Sometime before 8:30 A.M. on the day following retrieval, you will be contacted by your physician regarding your fertilization results. Continue taking your medications unless otherwise directed.
3-5 days after retrieval your embryos will be replaced into the uterus. Embryo transfers are done in the late morning and under ultrasound guidance. You will be instructed to drink 2-3 glasses of water prior to the transfer, as your bladder must be full to be able to visualize the uterine cavity. Following the transfer, you will be allowed to use the restroom then get dressed and return home.
Return to the office in the early morning for blood work to check your progesterone and estrogen levels. We want to make sure that your progesterone and estrogen levels are staying high to maintain a pregnancy. This blood work does not tell us whether or not you are pregnant.
Return to the office in the early morning for a serum pregnancy test. (Testing may be done a day earlier or a day later). If you are pregnant, you will be instructed when to return to the office for additional monitoring (blood work and ultrasound scans). If you are not pregnant, you should stop all your medications and wait for a menses. This will occur within a few days. You should schedule a follow up visit to discuss the failed cycle and next options with the physician.
In the case of the male factor infertility, standard insemination techniques may not be successful. In cases where sperm counts are very low or where fertilization has failed to occur with a prior IVF attempt, special egg insemination techniques may be used to help the sperm fertilize the eggs. Intracytoplasmic sperm injection (ICSI) is the most common specialized insemination technique.
The use of ICSI represents a major advance in reproductive medicine. From the patient’s perspective, the process is similar to a regular IVF cycle, while the difference is in the laboratory handling of the sperm and eggs. The scientist takes a single sperm and, using sophisticated instrumentation, places the sperm directly into the center of the egg. In many cases, ICSI offers couples the hope of conceiving a child without the use of donated sperm. ICSI is not for everyone, however. Your physician will determine if ICSI is appropriate for you.
Is ICSI Necessary? Unfortunately, there is no good test performed to determine that a sperm will function normally other than IVF. Most programs will use a standard semen analysis to determine the number, motility and morphology of sperm found in the ejaculate. Other tests, such as the sperm penetration assay and the hemizona assay have also found some correlation with sperm fertilization capability, however, they are not foolproof. At RMA we use the standard semen analysis along with strict morphology (Kruger) and 24 hour survivability to determine whether or not ICSI is required.

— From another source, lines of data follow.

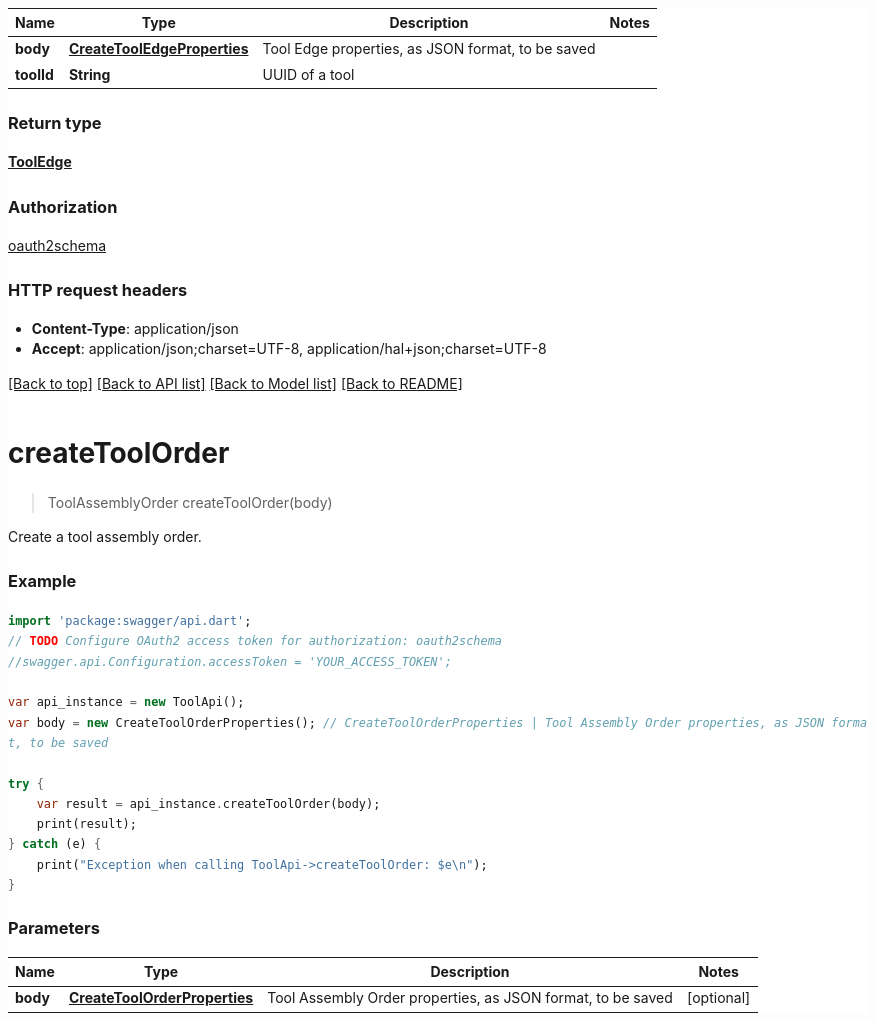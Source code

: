 Name | Type | Description  | Notes
------------- | ------------- | ------------- | -------------
 **body** | [**CreateToolEdgeProperties**](CreateToolEdgeProperties.md)| Tool Edge properties, as JSON format, to be saved | 
 **toolId** | **String**| UUID of a tool | 

### Return type

[**ToolEdge**](ToolEdge.md)

### Authorization

[oauth2schema](../README.md#oauth2schema)

### HTTP request headers

 - **Content-Type**: application/json
 - **Accept**: application/json;charset=UTF-8, application/hal+json;charset=UTF-8

[[Back to top]](#) [[Back to API list]](../README.md#documentation-for-api-endpoints) [[Back to Model list]](../README.md#documentation-for-models) [[Back to README]](../README.md)

# **createToolOrder**
> ToolAssemblyOrder createToolOrder(body)

Create a tool assembly order.

### Example
```dart
import 'package:swagger/api.dart';
// TODO Configure OAuth2 access token for authorization: oauth2schema
//swagger.api.Configuration.accessToken = 'YOUR_ACCESS_TOKEN';

var api_instance = new ToolApi();
var body = new CreateToolOrderProperties(); // CreateToolOrderProperties | Tool Assembly Order properties, as JSON format, to be saved

try {
    var result = api_instance.createToolOrder(body);
    print(result);
} catch (e) {
    print("Exception when calling ToolApi->createToolOrder: $e\n");
}
```

### Parameters

Name | Type | Description  | Notes
------------- | ------------- | ------------- | -------------
 **body** | [**CreateToolOrderProperties**](CreateToolOrderProperties.md)| Tool Assembly Order properties, as JSON format, to be saved | [optional]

In general, we recommend ICSI for those having the following conditions: low count, low motility, low percentage of normal forms, vasectomy reversal, prior ICSI, presence of antisperm antibodies, prior low percentage fertilization during IVF or sperm obtained from either a TESA or MESA. On the day of the retrieval, your partner’s sample is evaluated and it may be deemed necessary to proceed with ICSI considering that sperm samples can vary a great deal from day to day.